Records to process START
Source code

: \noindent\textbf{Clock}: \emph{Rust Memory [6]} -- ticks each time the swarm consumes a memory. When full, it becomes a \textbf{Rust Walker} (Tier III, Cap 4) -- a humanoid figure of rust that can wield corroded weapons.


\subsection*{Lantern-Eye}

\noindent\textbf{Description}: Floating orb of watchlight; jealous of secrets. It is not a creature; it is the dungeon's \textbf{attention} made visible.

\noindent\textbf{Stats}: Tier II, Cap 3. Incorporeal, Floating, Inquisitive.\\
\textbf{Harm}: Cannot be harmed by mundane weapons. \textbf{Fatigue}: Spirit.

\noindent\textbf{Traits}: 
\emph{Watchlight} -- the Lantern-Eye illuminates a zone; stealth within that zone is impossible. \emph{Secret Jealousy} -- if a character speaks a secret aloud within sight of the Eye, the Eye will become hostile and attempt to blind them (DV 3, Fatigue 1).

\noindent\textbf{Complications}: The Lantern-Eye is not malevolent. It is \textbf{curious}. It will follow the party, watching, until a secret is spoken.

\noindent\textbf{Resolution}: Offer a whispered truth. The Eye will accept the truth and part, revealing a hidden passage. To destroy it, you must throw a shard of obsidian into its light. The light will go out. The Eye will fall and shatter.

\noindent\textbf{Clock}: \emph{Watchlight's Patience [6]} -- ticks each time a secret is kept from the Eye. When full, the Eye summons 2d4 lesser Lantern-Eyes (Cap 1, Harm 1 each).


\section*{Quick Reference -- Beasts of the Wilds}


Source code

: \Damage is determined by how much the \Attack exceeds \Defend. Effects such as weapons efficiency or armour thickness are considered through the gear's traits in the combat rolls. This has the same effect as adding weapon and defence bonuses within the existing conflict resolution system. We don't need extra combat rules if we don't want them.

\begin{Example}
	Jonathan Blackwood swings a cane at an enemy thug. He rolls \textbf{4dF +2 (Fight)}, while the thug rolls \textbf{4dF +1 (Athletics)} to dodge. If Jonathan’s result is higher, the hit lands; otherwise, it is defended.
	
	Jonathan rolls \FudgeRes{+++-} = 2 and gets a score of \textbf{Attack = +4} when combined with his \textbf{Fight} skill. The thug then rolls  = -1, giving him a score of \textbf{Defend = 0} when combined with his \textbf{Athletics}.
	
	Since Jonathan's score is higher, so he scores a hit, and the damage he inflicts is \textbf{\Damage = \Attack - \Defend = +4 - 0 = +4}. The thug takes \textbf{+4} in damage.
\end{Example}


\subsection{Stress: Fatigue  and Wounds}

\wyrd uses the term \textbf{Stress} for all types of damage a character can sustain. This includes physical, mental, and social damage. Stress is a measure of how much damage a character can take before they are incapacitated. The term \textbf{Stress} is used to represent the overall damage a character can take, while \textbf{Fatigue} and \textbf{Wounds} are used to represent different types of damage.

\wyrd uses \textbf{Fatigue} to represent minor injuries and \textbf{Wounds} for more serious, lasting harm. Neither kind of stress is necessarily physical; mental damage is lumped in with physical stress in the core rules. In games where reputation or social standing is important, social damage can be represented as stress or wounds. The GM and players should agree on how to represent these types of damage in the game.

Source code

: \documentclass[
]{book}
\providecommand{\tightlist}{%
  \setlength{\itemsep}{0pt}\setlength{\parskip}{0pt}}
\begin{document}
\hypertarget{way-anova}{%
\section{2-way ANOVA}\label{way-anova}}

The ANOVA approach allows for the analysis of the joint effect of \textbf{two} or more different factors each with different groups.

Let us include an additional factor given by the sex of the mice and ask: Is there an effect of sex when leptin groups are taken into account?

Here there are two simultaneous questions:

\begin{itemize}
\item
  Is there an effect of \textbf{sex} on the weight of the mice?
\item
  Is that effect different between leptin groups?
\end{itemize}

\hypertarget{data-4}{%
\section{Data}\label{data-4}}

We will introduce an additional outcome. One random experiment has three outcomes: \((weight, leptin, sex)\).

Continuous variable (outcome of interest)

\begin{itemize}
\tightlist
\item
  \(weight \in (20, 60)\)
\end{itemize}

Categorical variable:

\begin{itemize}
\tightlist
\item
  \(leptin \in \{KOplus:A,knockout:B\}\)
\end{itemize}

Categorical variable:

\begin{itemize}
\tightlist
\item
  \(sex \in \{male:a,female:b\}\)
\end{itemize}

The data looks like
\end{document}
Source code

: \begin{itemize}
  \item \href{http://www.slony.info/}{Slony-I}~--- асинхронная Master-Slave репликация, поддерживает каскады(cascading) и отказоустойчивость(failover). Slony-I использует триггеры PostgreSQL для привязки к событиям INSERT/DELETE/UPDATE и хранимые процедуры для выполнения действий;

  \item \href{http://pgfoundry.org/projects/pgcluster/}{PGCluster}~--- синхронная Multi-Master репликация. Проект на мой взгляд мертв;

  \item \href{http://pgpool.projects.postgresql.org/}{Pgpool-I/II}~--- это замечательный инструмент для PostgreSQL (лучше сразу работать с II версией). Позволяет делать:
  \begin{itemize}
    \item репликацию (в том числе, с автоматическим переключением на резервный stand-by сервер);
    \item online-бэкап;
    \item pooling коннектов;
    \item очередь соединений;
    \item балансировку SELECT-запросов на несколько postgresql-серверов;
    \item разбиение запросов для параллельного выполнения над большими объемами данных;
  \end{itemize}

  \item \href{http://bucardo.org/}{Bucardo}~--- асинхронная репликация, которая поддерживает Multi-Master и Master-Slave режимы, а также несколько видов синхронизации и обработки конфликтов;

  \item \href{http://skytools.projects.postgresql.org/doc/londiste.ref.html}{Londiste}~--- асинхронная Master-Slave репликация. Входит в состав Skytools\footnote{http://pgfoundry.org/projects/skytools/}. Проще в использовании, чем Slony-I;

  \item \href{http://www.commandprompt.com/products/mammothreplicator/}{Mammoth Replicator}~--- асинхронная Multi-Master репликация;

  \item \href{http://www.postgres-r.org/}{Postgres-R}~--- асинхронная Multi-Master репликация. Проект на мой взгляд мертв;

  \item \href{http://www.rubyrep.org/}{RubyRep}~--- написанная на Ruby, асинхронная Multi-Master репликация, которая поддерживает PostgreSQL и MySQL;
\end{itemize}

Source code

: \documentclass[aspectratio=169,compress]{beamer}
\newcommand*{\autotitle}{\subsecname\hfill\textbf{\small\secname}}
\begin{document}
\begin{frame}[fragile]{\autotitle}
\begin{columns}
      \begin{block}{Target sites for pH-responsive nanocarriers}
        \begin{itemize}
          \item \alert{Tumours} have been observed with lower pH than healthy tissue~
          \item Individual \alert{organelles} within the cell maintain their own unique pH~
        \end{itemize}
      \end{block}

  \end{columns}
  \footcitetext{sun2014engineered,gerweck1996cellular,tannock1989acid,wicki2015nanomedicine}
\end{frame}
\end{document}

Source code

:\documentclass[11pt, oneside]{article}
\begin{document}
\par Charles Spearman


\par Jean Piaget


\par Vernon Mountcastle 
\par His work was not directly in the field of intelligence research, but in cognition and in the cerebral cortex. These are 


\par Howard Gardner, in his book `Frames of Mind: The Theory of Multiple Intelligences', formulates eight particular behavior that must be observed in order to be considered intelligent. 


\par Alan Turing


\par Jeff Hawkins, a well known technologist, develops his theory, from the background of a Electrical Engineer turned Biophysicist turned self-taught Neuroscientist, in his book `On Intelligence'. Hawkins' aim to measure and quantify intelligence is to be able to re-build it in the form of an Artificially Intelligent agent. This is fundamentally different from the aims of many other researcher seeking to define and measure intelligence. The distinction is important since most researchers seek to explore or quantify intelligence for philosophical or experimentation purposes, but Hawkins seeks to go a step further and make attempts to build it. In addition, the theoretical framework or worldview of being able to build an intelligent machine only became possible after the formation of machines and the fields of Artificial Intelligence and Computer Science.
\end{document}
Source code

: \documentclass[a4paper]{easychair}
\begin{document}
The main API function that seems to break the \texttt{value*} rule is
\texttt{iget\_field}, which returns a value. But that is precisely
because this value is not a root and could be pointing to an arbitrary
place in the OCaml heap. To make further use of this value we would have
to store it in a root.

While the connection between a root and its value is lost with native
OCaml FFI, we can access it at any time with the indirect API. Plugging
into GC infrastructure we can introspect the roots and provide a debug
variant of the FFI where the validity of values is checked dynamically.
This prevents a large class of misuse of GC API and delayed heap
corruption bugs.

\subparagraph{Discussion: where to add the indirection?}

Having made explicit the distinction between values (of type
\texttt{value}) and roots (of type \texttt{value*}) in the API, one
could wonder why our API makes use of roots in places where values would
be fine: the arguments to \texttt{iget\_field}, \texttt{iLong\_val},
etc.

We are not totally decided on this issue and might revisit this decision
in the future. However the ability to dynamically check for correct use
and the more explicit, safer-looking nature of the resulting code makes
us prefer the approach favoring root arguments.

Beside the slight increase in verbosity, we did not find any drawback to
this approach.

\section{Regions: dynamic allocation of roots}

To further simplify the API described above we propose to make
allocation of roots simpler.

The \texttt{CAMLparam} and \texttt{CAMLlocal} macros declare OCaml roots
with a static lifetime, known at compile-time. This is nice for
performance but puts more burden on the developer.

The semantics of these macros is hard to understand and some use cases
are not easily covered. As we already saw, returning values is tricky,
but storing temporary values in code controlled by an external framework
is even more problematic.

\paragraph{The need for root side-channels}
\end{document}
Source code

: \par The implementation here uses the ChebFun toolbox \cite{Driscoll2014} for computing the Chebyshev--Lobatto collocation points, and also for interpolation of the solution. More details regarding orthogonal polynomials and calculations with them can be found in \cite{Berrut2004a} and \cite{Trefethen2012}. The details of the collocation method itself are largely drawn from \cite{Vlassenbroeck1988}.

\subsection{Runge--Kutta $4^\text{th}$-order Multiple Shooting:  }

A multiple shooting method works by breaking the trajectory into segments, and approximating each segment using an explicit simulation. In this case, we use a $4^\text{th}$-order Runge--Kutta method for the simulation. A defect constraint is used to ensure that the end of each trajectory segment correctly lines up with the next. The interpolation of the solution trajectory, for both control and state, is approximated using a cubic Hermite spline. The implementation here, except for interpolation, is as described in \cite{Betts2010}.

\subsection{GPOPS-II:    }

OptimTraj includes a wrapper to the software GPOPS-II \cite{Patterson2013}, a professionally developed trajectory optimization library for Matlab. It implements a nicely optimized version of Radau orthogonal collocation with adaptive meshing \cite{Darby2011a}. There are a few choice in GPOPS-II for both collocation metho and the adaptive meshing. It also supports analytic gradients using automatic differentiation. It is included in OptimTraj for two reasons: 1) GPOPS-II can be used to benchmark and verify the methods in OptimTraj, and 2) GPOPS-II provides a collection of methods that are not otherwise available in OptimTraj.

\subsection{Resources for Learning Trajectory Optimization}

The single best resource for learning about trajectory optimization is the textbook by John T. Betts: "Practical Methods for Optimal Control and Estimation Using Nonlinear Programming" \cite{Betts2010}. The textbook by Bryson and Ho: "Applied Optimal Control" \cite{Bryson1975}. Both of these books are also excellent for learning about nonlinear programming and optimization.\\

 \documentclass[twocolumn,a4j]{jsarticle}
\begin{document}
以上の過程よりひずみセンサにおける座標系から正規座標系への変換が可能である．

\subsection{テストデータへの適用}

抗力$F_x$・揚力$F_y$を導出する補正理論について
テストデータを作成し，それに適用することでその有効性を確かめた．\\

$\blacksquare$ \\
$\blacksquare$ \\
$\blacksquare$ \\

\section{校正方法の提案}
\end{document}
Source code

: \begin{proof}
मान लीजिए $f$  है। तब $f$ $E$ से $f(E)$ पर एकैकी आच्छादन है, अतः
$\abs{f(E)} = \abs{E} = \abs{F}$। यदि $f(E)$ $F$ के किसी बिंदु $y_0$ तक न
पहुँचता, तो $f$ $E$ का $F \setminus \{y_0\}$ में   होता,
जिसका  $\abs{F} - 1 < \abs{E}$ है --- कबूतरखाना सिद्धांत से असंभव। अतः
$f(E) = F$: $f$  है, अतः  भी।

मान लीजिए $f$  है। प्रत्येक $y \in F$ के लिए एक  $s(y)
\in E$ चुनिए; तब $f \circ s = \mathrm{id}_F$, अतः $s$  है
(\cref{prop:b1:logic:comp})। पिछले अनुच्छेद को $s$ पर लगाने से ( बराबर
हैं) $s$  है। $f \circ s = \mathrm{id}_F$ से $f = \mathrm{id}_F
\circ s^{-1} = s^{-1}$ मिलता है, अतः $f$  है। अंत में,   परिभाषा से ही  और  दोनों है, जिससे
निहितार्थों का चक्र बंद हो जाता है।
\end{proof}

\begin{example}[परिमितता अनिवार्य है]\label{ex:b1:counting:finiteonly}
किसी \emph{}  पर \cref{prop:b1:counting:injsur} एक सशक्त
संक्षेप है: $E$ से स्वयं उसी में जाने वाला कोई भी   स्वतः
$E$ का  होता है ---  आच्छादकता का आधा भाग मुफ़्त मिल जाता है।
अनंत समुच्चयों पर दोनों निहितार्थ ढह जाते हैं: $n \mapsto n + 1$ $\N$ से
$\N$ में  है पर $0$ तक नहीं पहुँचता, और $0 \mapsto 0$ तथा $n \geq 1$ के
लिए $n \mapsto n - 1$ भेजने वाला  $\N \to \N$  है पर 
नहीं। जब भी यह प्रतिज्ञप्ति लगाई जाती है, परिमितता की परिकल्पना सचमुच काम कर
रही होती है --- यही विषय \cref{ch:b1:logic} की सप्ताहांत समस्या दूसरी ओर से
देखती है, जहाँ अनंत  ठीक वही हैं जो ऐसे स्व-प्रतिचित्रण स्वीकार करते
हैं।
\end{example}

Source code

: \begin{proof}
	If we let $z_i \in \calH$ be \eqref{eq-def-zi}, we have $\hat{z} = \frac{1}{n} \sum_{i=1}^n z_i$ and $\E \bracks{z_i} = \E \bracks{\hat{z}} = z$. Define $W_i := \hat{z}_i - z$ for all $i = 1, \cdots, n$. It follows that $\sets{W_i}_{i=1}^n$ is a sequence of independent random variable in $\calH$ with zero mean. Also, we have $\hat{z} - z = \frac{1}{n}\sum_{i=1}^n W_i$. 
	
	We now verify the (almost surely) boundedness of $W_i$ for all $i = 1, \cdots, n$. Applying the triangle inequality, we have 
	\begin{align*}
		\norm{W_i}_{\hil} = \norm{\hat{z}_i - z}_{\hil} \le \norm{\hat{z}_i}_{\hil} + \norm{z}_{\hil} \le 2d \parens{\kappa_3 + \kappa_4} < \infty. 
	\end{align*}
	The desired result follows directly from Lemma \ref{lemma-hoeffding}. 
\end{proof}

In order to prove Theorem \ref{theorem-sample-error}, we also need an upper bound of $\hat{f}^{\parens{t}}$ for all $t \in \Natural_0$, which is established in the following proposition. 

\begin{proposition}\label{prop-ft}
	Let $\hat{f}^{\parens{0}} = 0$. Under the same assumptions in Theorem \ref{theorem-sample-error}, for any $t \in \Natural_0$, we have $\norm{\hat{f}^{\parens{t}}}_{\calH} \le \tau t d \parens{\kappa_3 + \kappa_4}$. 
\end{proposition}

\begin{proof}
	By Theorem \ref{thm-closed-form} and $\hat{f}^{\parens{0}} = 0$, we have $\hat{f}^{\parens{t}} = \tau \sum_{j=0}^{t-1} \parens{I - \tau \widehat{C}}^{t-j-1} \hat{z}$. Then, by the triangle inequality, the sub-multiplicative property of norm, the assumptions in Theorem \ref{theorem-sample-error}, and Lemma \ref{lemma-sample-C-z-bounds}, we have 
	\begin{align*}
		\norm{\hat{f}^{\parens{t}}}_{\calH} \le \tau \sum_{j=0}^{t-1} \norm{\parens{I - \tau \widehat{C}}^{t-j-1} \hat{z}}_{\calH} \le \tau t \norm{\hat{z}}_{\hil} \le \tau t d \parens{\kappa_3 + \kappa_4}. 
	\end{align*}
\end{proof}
Records to process END
- Problem statement -
Copy down every line of the entries containing the word "lemma".

- Solution for this problem -
	The desired result follows directly from Lemma \ref{lemma-hoeffding}. 
	By Theorem \ref{thm-closed-form} and $\hat{f}^{\parens{0}} = 0$, we have $\hat{f}^{\parens{t}} = \tau \sum_{j=0}^{t-1} \parens{I - \tau \widehat{C}}^{t-j-1} \hat{z}$. Then, by the triangle inequality, the sub-multiplicative property of norm, the assumptions in Theorem \ref{theorem-sample-error}, and Lemma \ref{lemma-sample-C-z-bounds}, we have 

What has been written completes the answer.